Jika pada akhirnya semua akan pergi? Lantas mengapa harus singgah jika hanya untuk menoreh luka?
A
T
H
A
L
A
●●●●●●Cahaya mentari merambat masuk ke celah-celah cendela. Saat ini tepatnya pukul sembilan pagi, Athala duduk bersandar pada sandaran kasur dengan kedua mata menatap kearah layar ponsel yang ada di tangannya.
Di dalam layar ponsel tersebut, ia menyaksikan live yang disiarkan langsung oleh akun instagram sekolahnya. Hari ini adalah hari yang begitu dinanti-nantikan oleh siswa-siswi kelas akhir. Karena pada hari ini mereka akan dinyatakan lulus dan sah menjadi alumni.
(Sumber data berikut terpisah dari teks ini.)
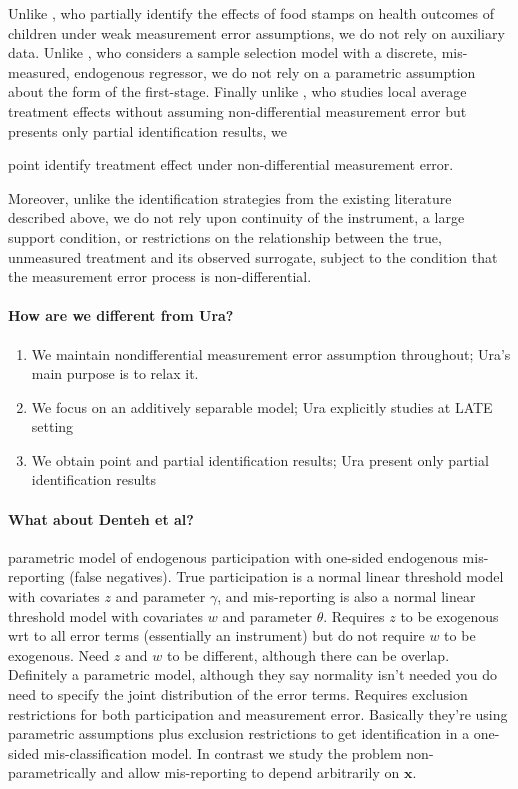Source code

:
Unlike \cite{kreider2012}, who partially identify the effects of food stamps on health outcomes of children under weak measurement error assumptions, we do not rely on auxiliary data. 
Unlike \cite{shiu2015}, who considers a sample selection model with a discrete, mis-measured, endogenous regressor, we do not rely on a parametric assumption about the form of the first-stage.
Finally unlike \cite{Ura}, who studies local average treatment effects without assuming non-differential measurement error but presents only partial identification results, we 

point identify treatment effect under non-differential measurement error.

Moreover, unlike the identification strategies from the existing literature described above, we do not rely upon continuity of the instrument, a large support condition, or restrictions on the relationship between the true, unmeasured treatment and its observed surrogate, subject to the condition that the measurement error process is non-differential.


\paragraph{How are we different from Ura?}
\begin{enumerate}
  \item We maintain nondifferential measurement error assumption throughout; Ura's main purpose is to relax it.
  \item We focus on an additively separable model; Ura explicitly studies at LATE setting
  \item We obtain point and partial identification results; Ura present only partial identification results
\end{enumerate}

\paragraph{What about Denteh et al?}
\cite{nguimkeu2016estimation} parametric model of endogenous participation with one-sided endogenous mis-reporting (false negatives).
True participation is a normal linear threshold model with covariates $z$ and parameter $\gamma$, and mis-reporting is also a normal linear threshold model with covariates $w$ and parameter $\theta$.
Requires $z$ to be exogenous wrt to all error terms (essentially an instrument) but do not require $w$ to be exogenous.
Need $z$ and $w$ to be different, although there can be overlap.
Definitely a parametric model, although they say normality isn't needed you do need to specify the joint distribution of the error terms.
Requires exclusion restrictions for both participation and measurement error.
Basically they're using parametric assumptions plus exclusion restrictions to get identification in a one-sided mis-classification model.
In contrast we study the problem non-parametrically and allow mis-reporting to depend arbitrarily on $\mathbf{x}$.

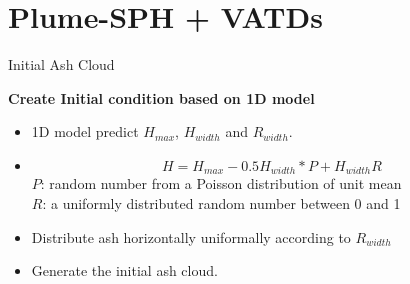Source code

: \documentclass{beamer}
\begin{document}
\section{Plume-SPH + VATDs}
\begin{frame}{Initial Ash Cloud}
\begin{minipage}{.67\textwidth}
\textbf{Create Initial condition based on 1D model}
\begin{itemize}
\item 1D model predict $H_{max}$, $H_{width}$ and $R_{width}$.
\item\begin{equation}
H=H_{max} - 0.5 H_{width}*P+H_{width}R
\label{eq:Poisson-plume-shape}
\end{equation}
$P$: random number from a Poisson
distribution of unit mean \\ 
$R$: a uniformly distributed random number between 0 and 1
\item Distribute ash horizontally uniformally according to $R_{width}$
\item Generate the initial ash cloud.
\end{itemize}
\end{minipage}
\noindent
\begin{minipage}{.32\textwidth}

\end{minipage}
\end{frame}
\end{document}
Ketika semua temannya bergembira dapat memakai toga dan merayakan wisuda kelulusan, di sini Athala hanya mampu meneteskan air mata dalam diam. Melihat kebahagiaan yang terpancar di wajah-wajah teman seangkatannya, membuat hatinya merasaaa iri. Tiga tahun ia bersekolah, namun semua rasanya sia-sia begitu saja. Percuma ia mendapat nilai kelulusan paling tinggi jika pada akhirnya tidak ada penghargaan atau pun ucapan selamat untuknya.
Ditambah dengan keberadaan Rafka yang kebetulan tadi tersorot kamera membuat Athala merasa sakit hati. Bahkan Rafka tidak mencarinya atau sekedar membalas pesan yang sudah ia kirim sejak beberapa hari yang lalu. Sekarang ia mengerti, Rafka memang benar-benar ingin menghindari dirinya.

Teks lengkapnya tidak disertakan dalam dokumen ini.